Tendió la mano hacia el dial de la radio.

– No toques el dial, tío. Te lo advierto.

– Esto es un tostón.

– Déjalo.

Ángel lanzó un suspiro. Salieron de la penumbra del garaje a la oscuridad más profunda del exterior. El cielo estaba salpicado de estrellas, y una fresca brisa del desierto penetró por las entradas de aire del salpicadero.

– Es hermoso -se admiró Ángel.

– Supongo.

El hombre más bajo contempló la vista unos segundos más y al final dijo:

– ¿Crees que podríamos parar a comprar unos bollos?


Era tarde, y yo estaba otra vez en Cortlandt Alley, con el regusto de la comida tailandesa aún en la boca. Oí risas en Lafayette de la gente que fumaba y coqueteaba frente a uno de los bares. El escaparate de Ancient & Classic Inc. estaba iluminado, y dentro unos hombres colocaban con cuidado una nueva remesa de muebles y adornos. Un cartel advertía de un socavón en la acera, y tuve la impresión de que casi se oía el eco de mis pasos a través de los sucesivos estratos bajo mis pies.

Me encaminé hacia la puerta de Neddo. Esta vez no se molestó en poner la cadena cuando le dije quién era. Me llevó al mismo despacho de la trastienda y me ofreció un té.

– Me lo dan los de la tienda de la esquina. Es muy bueno.

Lo observé mientras lo servía en dos tazas de porcelana que parecían de una casa de muñecas. Cuando cogí una, vi que era muy antigua, con una maraña de resquebrajaduras finas y marrones como pelos en el interior. El té era fuerte y fragante.

– Lo he leído todo sobre la muerte de ese hombre en los periódicos -comentó Neddo-. No se menciona su nombre, por lo que he visto.

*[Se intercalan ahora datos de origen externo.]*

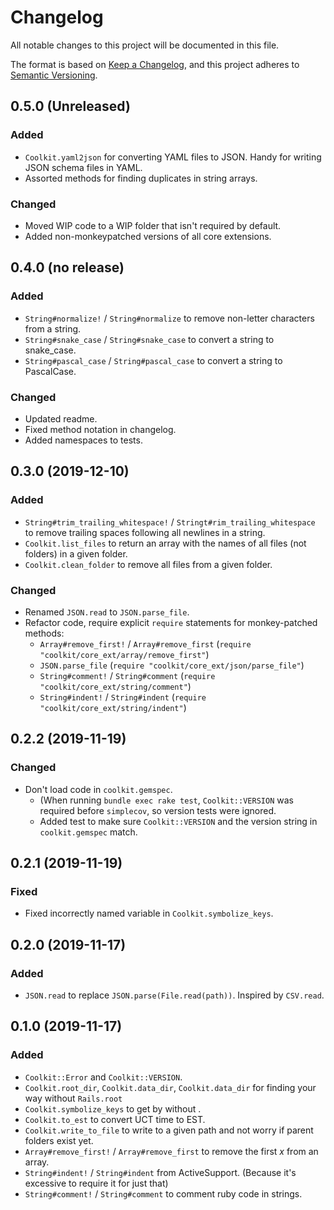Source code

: # Changelog

All notable changes to this project will be documented in this file.

The format is based on [Keep a Changelog](https://keepachangelog.com/en/1.0.0/),
and this project adheres to [Semantic Versioning](https://semver.org/spec/v2.0.0.html).

## 0.5.0 (Unreleased)

### Added

- `Coolkit.yaml2json` for converting YAML files to JSON. Handy for writing JSON schema files in YAML.
- Assorted methods for finding duplicates in string arrays.

### Changed

- Moved WIP code to a WIP folder that isn't required by default.
- Added non-monkeypatched versions of all core extensions.

## 0.4.0 (no release)

### Added

- `String#normalize!` / `String#normalize` to remove non-letter characters from a string.
- `String#snake_case` / `String#snake_case` to convert a string to snake_case.
- `String#pascal_case` / `String#pascal_case` to convert a string to PascalCase.

### Changed

- Updated readme.
- Fixed method notation in changelog.
- Added namespaces to tests.


## 0.3.0 (2019-12-10)

### Added

- `String#trim_trailing_whitespace!` / `Stringt#rim_trailing_whitespace` to remove trailing spaces following all newlines in a string.
- `Coolkit.list_files` to return an array with the names of all files (not folders) in a given folder.
- `Coolkit.clean_folder` to remove all files from a given folder.

### Changed

- Renamed `JSON.read` to `JSON.parse_file`.
- Refactor code, require explicit `require` statements for monkey-patched methods:
    - `Array#remove_first!` / `Array#remove_first` (`require "coolkit/core_ext/array/remove_first"`)
    - `JSON.parse_file` (`require "coolkit/core_ext/json/parse_file"`)
    - `String#comment!` / `String#comment` (`require "coolkit/core_ext/string/comment"`)
    - `String#indent!` / `String#indent` (`require "coolkit/core_ext/string/indent"`)

## 0.2.2 (2019-11-19)

### Changed

- Don't load code in `coolkit.gemspec`.
    - (When running `bundle exec rake test`, `Coolkit::VERSION` was required before `simplecov`, so version tests were ignored.
    - Added test to make sure `Coolkit::VERSION` and the version string in `coolkit.gemspec` match.

## 0.2.1 (2019-11-19)

### Fixed

- Fixed incorrectly named variable in `Coolkit.symbolize_keys`.

## 0.2.0 (2019-11-17)

### Added

- `JSON.read` to replace `JSON.parse(File.read(path))`. Inspired by `CSV.read`.

## 0.1.0 (2019-11-17)

### Added

- `Coolkit::Error` and `Coolkit::VERSION`.
- `Coolkit.root_dir`, `Coolkit.data_dir`, `Coolkit.data_dir` for finding your way without `Rails.root`
- `Coolkit.symbolize_keys` to get by without .
- `Coolkit.to_est` to convert UCT time to EST.
- `Coolkit.write_to_file` to write to a given path and not worry if parent folders exist yet.
- `Array#remove_first!` / `Array#remove_first` to remove the first *x* from an array.
- `String#indent!` / `String#indent` from ActiveSupport. (Because it's excessive to require it for just that)
- `String#comment!` / `String#comment` to comment ruby code in strings.
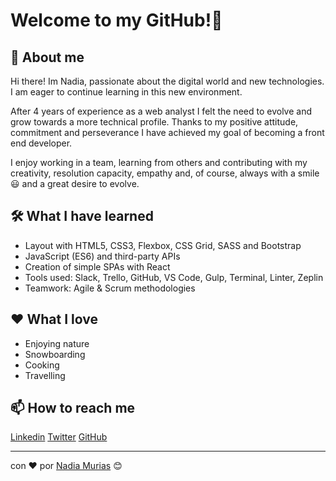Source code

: # Welcome to my GitHub!👋 


## 🚀 About me 

Hi there! Im Nadia, passionate about the digital world and new technologies. I am eager to continue learning in this new environment.

After 4 years of experience as a web analyst I felt the need to evolve and grow towards a more technical profile. Thanks to my positive attitude, commitment and perseverance I have achieved my goal of becoming a front end developer.

I enjoy working in a team, learning from others and contributing with my creativity, resolution capacity, empathy and, of course, always with a smile 😃 and a great desire to evolve.

## 🛠️ What I have learned

* Layout with HTML5, CSS3, Flexbox, CSS Grid, SASS and Bootstrap
* JavaScript (ES6) and third-party APIs
* Creation of simple SPAs with React
* Tools used: Slack, Trello, GitHub, VS Code, Gulp, Terminal, Linter, Zeplin
* Teamwork: Agile & Scrum methodologies

## ❤️ What I love 

* Enjoying nature 
* Snowboarding
* Cooking
* Travelling

## 📫  How to reach me 

[Linkedin](https://www.linkedin.com/in/nadiamurias/)
[Twitter](https://twitter.com/NadiaMurias)
[GitHub](https://github.com/nadiamurias)
 


---
con ❤️ por [Nadia Murias](https://github.com/nadiamurias) 😊



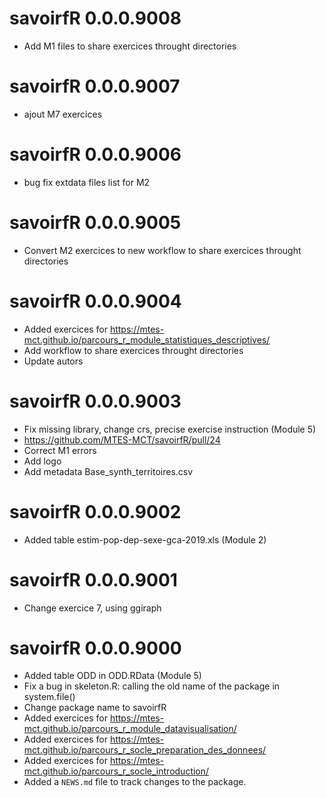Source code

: # savoirfR 0.0.0.9008
* Add M1 files to share exercices throught directories

# savoirfR 0.0.0.9007
* ajout M7 exercices

# savoirfR 0.0.0.9006
* bug fix extdata files list for M2

# savoirfR 0.0.0.9005
* Convert M2 exercices to new workflow to share exercices throught directories

# savoirfR 0.0.0.9004
* Added exercices for https://mtes-mct.github.io/parcours_r_module_statistiques_descriptives/
* Add workflow to share exercices throught directories
* Update autors

# savoirfR 0.0.0.9003

* Fix missing library, change crs, precise exercise instruction  (Module 5)
* https://github.com/MTES-MCT/savoirfR/pull/24
* Correct M1 errors
* Add logo
* Add metadata Base_synth_territoires.csv

# savoirfR 0.0.0.9002

* Added table estim-pop-dep-sexe-gca-2019.xls (Module 2)

# savoirfR 0.0.0.9001

* Change exercice 7, using ggiraph

# savoirfR 0.0.0.9000

* Added table ODD in ODD.RData (Module 5)
* Fix a bug in skeleton.R: calling the old name of the package in system.file()
* Change package name to savoirfR
* Added exercices for https://mtes-mct.github.io/parcours_r_module_datavisualisation/
* Added exercices for https://mtes-mct.github.io/parcours_r_socle_preparation_des_donnees/
* Added exercices for https://mtes-mct.github.io/parcours_r_socle_introduction/
* Added a `NEWS.md` file to track changes to the package.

– Tal vez les preocupe mi seguridad.

– Más de lo que le preocupa a usted, eso es obvio. Cabría pensar que siente usted un impulso suicida, señor Parker.

– Me alegra decir que no se ha realizado.

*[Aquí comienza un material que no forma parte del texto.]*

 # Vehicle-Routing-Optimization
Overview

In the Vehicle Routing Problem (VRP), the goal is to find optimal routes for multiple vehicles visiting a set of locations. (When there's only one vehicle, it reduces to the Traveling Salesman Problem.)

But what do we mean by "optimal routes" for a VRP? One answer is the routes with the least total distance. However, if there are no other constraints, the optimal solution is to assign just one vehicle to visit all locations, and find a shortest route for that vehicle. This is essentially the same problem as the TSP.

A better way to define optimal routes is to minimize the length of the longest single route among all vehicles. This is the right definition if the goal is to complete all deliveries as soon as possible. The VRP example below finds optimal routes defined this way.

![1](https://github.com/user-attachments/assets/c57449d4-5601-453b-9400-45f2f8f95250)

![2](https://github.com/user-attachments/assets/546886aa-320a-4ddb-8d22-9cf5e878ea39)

– De momento. Espero que no lo hayan seguido hasta aquí. No siento el menor deseo de unir mi expectativa de vida a la suya.

Había tomado precauciones, y así se lo dije.

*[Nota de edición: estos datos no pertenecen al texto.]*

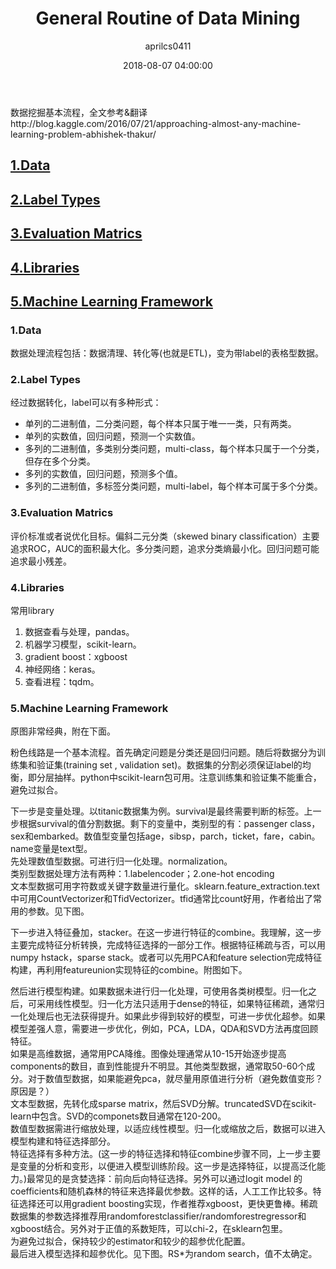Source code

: ﻿---
layout: post
title: General Routine of Data Mining
date: 2018-08-07 04:00:00
tags: basic routine python
author: aprilcs0411
---





   
<p>数据挖掘基本流程，全文参考&翻译 http://blog.kaggle.com/2016/07/21/approaching-almost-any-machine-learning-problem-abhishek-thakur/</p>
<h2 id="heading1"><a href="#basic">1.Data</a></h2>
<h2 id="heading2"><a href="#b2">2.Label Types</a></h2>
<h2 id="heading3"><a href="#b3">3.Evaluation Matrics</a></h2>
<h2 id="heading4"><a href="#b4">4.Libraries</a></h2>
<h2 id="heading5"><a href="#c5">5.Machine Learning Framework</a></h2>

<h3 id="basic" name="basic">1.Data</h3>
<p>数据处理流程包括：数据清理、转化等(也就是ETL)，变为带label的表格型数据。</p>

<h3 id="b2" name="b2">2.Label Types</h3>
<p>经过数据转化，label可以有多种形式：</p>
<ul>
<li>单列的二进制值，二分类问题，每个样本只属于唯一一类，只有两类。</li>
<li>单列的实数值，回归问题，预测一个实数值。</li>
<li>多列的二进制值，多类别分类问题，multi-class，每个样本只属于一个分类，但存在多个分类。</li>
<li>多列的实数值，回归问题，预测多个值。</li>
<li>多列的二进制值，多标签分类问题，multi-label，每个样本可属于多个分类。</li>
</ul>

<h3 id="b3" name="b3">3.Evaluation Matrics</h3>
<p>评价标准或者说优化目标。偏斜二元分类（skewed binary classification）主要追求ROC，AUC的面积最大化。多分类问题，追求分类熵最小化。回归问题可能追求最小残差。</p>

<h3 id="b4" name="b4">4.Libraries</h3>
<p>常用library</p>
<ol>
<li>数据查看与处理，pandas。</li>
<li>机器学习模型，scikit-learn。</li>
<li>gradient boost：xgboost</li>
<li>神经网络：keras。</li>
<li>查看进程：tqdm。</li>
</ol>


<h3 id="c5" name="c5">5.Machine Learning Framework</h3>
<p>原图非常经典，附在下面。</p>
<amp-img src="{{ site.baseurl }}assets/images/p1.png" width="800" height="600" layout="responsive" alt="" class="mb3"></amp-img>
<p>粉色线路是一个基本流程。首先确定问题是分类还是回归问题。随后将数据分为训练集和验证集(training set , validation set)。数据集的分割必须保证label的均衡，即分层抽样。python中scikit-learn包可用。注意训练集和验证集不能重合，避免过拟合。</p>
<p>下一步是变量处理。以titanic数据集为例。survival是最终需要判断的标签。上一步根据survival的值分割数据。剩下的变量中，类别型的有：passenger class，sex和embarked。数值型变量包括age，sibsp，parch，ticket，fare，cabin。name变量是text型。<br/>
先处理数值型数据。可进行归一化处理。normalization。<br/>
类别型数据处理方法有两种：1.labelencoder；2.one-hot encoding<br/>
文本型数据可用字符数或关键字数量进行量化。sklearn.feature_extraction.text中可用CountVectorizer和TfidVectorizer。tfid通常比count好用，作者给出了常用的参数。见下图。</p>
<amp-img src="{{ site.baseurl }}assets/images/p2.png" width="800" height="166" layout="responsive" alt="" class="mb3"></amp-img>
<p>下一步进入特征叠加，stacker。在这一步进行特征的combine。我理解，这一步主要完成特征分析转换，完成特征选择的一部分工作。根据特征稀疏与否，可以用numpy hstack，sparse stack。或者可以先用PCA和feature selection完成特征构建，再利用featureunion实现特征的combine。附图如下。</p>
<amp-img src="{{ site.baseurl }}assets/images/p3.png" width="800" height="228" layout="responsive" alt="" class="mb3"></amp-img>
<p>然后进行模型构建。如果数据未进行归一化处理，可使用各类树模型。归一化之后，可采用线性模型。归一化方法只适用于dense的特征，如果特征稀疏，通常归一化处理后也无法获得提升。如果此步得到较好的模型，可进一步优化超参。如果模型差强人意，需要进一步优化，例如，PCA，LDA，QDA和SVD方法再度回顾特征。<br/>
如果是高维数据，通常用PCA降维。图像处理通常从10-15开始逐步提高components的数目，直到性能提升不明显。其他类型数据，通常取50-60个成分。对于数值型数据，如果能避免pca，就尽量用原值进行分析（避免数值变形？原因是？）<br/>
文本型数据，先转化成sparse matrix，然后SVD分解。truncatedSVD在scikit-learn中包含。SVD的componets数目通常在120-200。<br/>
数值型数据需进行缩放处理，以适应线性模型。归一化或缩放之后，数据可以进入模型构建和特征选择部分。<br/>
特征选择有多种方法。(这一步的特征选择和特征combine步骤不同，上一步主要是变量的分析和变形，以便进入模型训练阶段。这一步是选择特征，以提高泛化能力。)最常见的是贪婪选择：前向后向特征选择。另外可以通过logit model 的coefficients和随机森林的特征来选择最优参数。这样的话，人工工作比较多。特征选择还可以用gradient boosting实现，作者推荐xgboost，更快更鲁棒。稀疏数据集的参数选择推荐用randomforestclassifier/randomforestregressor和xgboost结合。另外对于正值的系数矩阵，可以chi-2，在sklearn包里。<br/>
为避免过拟合，保持较少的estimator和较少的超参优化配置。<br/>
最后进入模型选择和超参优化。见下图。RS*为random search，值不太确定。</p>
<amp-img src="{{ site.baseurl }}assets/images/p4.png" width="785" height="800" layout="responsive" alt="" class="mb3"></amp-img>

– Hábleme de la Santa Muerte, señor Neddo.

Neddo se mostró perplejo por un momento, pero la expresión de desconcierto se disipó enseguida.

– Ah, el mexicano que murió. Esto tiene que ver con él, ¿no? -preguntó Neddo.

– Responda primero, luego ya veré qué puedo darle yo a cambio.

Neddo movió la cabeza en un gesto de asentimiento.

– Es un icono mexicano -contestó-. La Santa Muerte: el ángel de los marginados, de los forajidos. Incluso los delincuentes y las malas personas necesitan sus santos. La veneran el primer día de cada mes, a veces en público, más normalmente en secreto. Las viejas le rezan para que libre a sus hijos y sobrinos de la delincuencia, en tanto que esos mismos hijos y sobrinos le rezan para obtener buenos botines, o para que los ayude a matar a sus enemigos. La Muerte es el mayor y último poder, señor Parker. Según como caiga su guadaña, puede proteger o destruir. Puede ser cómplice o asesina. A través de esta Santa, la Muerte cobra forma. Es una invención de los hombres, no de Dios.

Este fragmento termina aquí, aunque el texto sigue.